Thursday, June 13, 2013
Review: Avenging Spider-Man: The Good, The Green and The Ugly
After all, Spider-Man does nothing in the way of avenging in these issues, which are quite light-hearted adventures that play up the character's fun and funny side, and, of the three Marvel heroes he teams up with in the three stories within, one of them doesn't even have any association with The Avengers.
The first of the stories collected is an all-Immonen one-issue She-Hulk team-up, a Spidey/Shulkie comic from the creative team behind 2010 Top Shelf graphic novel Moving Pictures, which was about a pair of people making tough choices during World War II, while the Nazis were pillaging the art of the continent.
Oddly enough, this one is also set in and around a museum!
I find that one of the best ways to judge whether a Spider-Man comic is any good or not is whether it manages to make me laugh at all, and this made me laugh:
In this story, She-Hulk's team-up with Spidey lasts a lot longer than she would have liked, as the wall-crawler tags along to a museum function she has to attend for work. There some cultists attempt to steal some ancient Egytpian maguffin, and the cat goddess Bast arises.
It's full of the same sharp wit Kathryn Immonen's scripts usually are, and the super-short length (just 20 pages) keeps her sometimes overly wild plotting (see Hellcat, Herald, X-Men: Pixie Strikes Back for examples) in a nicely constructed, easily digestible package. It's great fun to see Stuart Immonen—a great, and greatly undervalued artist—drawing something light and fun like this, rather than the sorts of epic angst-fests we've seen him doing for Marvel lately (Fear Itself, Bendis-written Avengers comics).
That's followed by a slightly flabbier two-parter teaming Spidey with another super-strong superheroine, Marvel's current Captain Marvel Carol Danvers.

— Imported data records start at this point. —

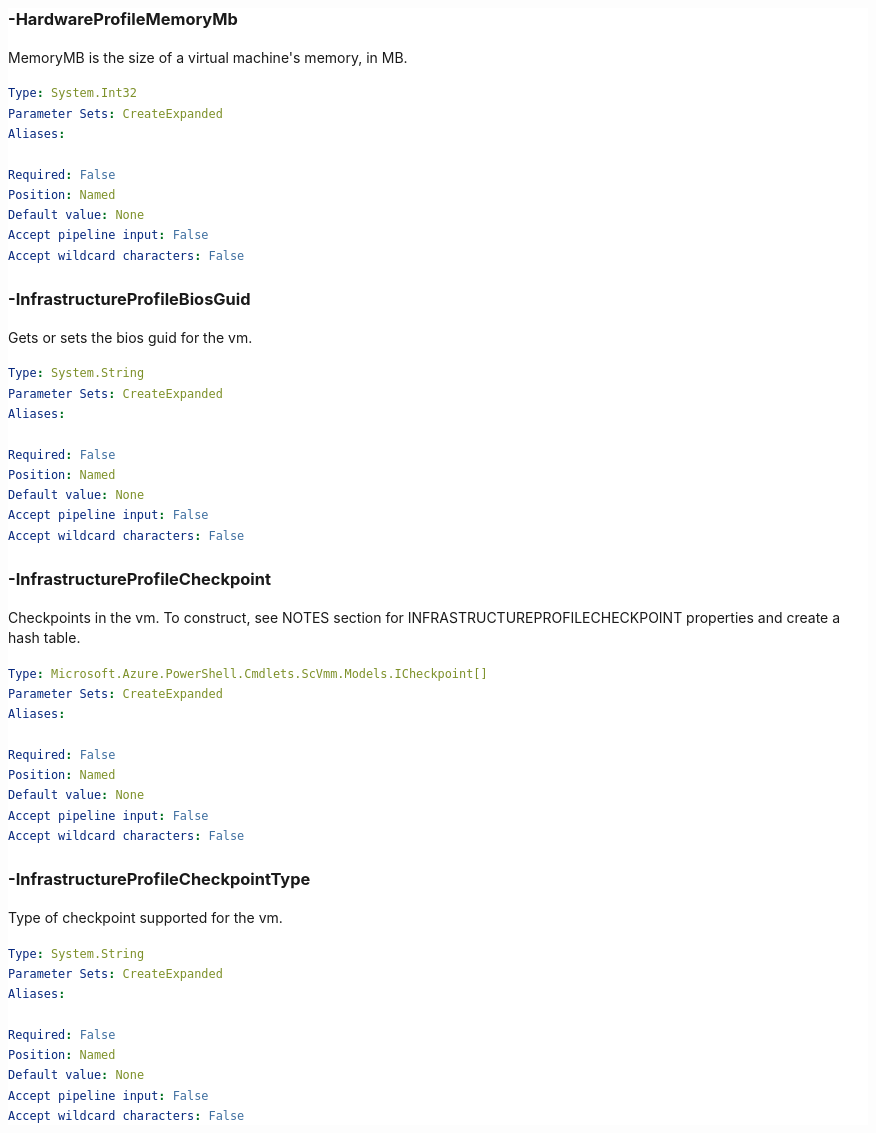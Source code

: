 ### -HardwareProfileMemoryMb
MemoryMB is the size of a virtual machine's memory, in MB.

```yaml
Type: System.Int32
Parameter Sets: CreateExpanded
Aliases:

Required: False
Position: Named
Default value: None
Accept pipeline input: False
Accept wildcard characters: False
```

### -InfrastructureProfileBiosGuid
Gets or sets the bios guid for the vm.

```yaml
Type: System.String
Parameter Sets: CreateExpanded
Aliases:

Required: False
Position: Named
Default value: None
Accept pipeline input: False
Accept wildcard characters: False
```

### -InfrastructureProfileCheckpoint
Checkpoints in the vm.
To construct, see NOTES section for INFRASTRUCTUREPROFILECHECKPOINT properties and create a hash table.

```yaml
Type: Microsoft.Azure.PowerShell.Cmdlets.ScVmm.Models.ICheckpoint[]
Parameter Sets: CreateExpanded
Aliases:

Required: False
Position: Named
Default value: None
Accept pipeline input: False
Accept wildcard characters: False
```

### -InfrastructureProfileCheckpointType
Type of checkpoint supported for the vm.

```yaml
Type: System.String
Parameter Sets: CreateExpanded
Aliases:

Required: False
Position: Named
Default value: None
Accept pipeline input: False
Accept wildcard characters: False
```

This one's written by Kelly Sue DeConnick, penciled by Terry Dodson and inked by Rachel Dodson, making for another extraordinarily high-caliber art team for what is essentially something of a trifle of a comic.
In this one, Danvers offers Peter Parker a free flight to Boston to visit his aunt, in Danvers' own personal airplane, but the pair get pulled into superhero action against a spunky, jet-packing 99-percenter and an overzealous independent security contractor in a mechanized suit of super-armor. It's incredibly predictable—I've seen this almost exact same twist used in half the page-count by Grant Morrison in the late '90s—but DeConnick writes fun banter, and the art is super-slick.

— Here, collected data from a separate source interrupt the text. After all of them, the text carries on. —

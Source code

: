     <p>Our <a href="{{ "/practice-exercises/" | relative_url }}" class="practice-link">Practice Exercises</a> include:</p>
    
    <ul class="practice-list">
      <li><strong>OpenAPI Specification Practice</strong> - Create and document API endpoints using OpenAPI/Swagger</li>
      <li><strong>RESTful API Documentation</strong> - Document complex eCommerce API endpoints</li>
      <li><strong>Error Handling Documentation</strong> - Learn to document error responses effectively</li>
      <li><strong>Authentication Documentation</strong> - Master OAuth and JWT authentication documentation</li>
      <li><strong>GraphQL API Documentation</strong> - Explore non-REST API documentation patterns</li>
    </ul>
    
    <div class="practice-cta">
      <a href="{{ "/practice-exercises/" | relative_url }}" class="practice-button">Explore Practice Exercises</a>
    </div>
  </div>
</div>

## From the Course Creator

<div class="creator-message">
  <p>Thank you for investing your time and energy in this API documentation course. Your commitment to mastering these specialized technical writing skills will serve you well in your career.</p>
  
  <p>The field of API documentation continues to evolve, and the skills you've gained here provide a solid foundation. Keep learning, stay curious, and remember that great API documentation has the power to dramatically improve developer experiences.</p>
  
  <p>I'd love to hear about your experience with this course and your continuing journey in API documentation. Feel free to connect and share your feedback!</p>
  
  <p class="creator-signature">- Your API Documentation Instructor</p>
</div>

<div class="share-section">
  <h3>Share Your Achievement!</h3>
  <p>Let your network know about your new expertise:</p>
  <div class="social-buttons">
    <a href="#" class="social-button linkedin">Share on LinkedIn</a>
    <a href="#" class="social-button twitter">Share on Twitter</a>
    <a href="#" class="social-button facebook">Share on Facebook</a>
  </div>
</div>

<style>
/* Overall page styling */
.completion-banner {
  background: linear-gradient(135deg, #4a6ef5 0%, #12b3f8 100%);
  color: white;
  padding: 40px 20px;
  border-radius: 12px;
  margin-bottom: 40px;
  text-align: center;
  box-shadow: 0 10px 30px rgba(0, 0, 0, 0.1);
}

I hadn't noticed previously, when I'd seen the cover image online before, but Danvers is actually wagging her index finger at whoever is shooting at her and Spidey on the cover. From a distance—the distance at which the image is visible as a little jpeg on a computer monitor, for example—it looked more like she was holding up her first two fingers.
The image makes a lot more sense now, although it's still kinda weird; it's such a frozen image, confined to a particular split-second—we can see where the bullets hit and are arcing away from her invulnerable skin—that allowing for motion in it like that seems pretty off.
The final story is another two-parter, featuring Deadpool, who must be "the Ugly" being referred to in the title). It's written by Kevin Schinick (whose name I'm not familiar with) and drawn by Aaron Kuder. It's a pretty Deadpool story, which means it's kind of in your face and annoying, but it has some pretty decent moments.
The first half features Deadpool in Spider-Man's subconsciousness, trying to guide him through his dreams in order to rescue him from a villain purportedly attacking him through his dreams. And then there's a reveal in the second issue, in which the incredibly unlikely (anywhere other than a story featuring Deadpool, anyway) villain: The Hypno-Hustler.
I really liked Kuder's style, which reminded me quite a bit of Frank Quitely's and Chris Burnham's in many panels (mostly in character design and in the way he draws his lines), and he has a pretty swell version of the Green Goblin (who appears in hallucinatory form only). Take away that guy's pupils, and he looks pretty damn horrifying, doesn't he?
So in The Good, The Green and The Ugly we get stories that are pretty great, pretty good and pretty decent, all of which adds up to not bad at all.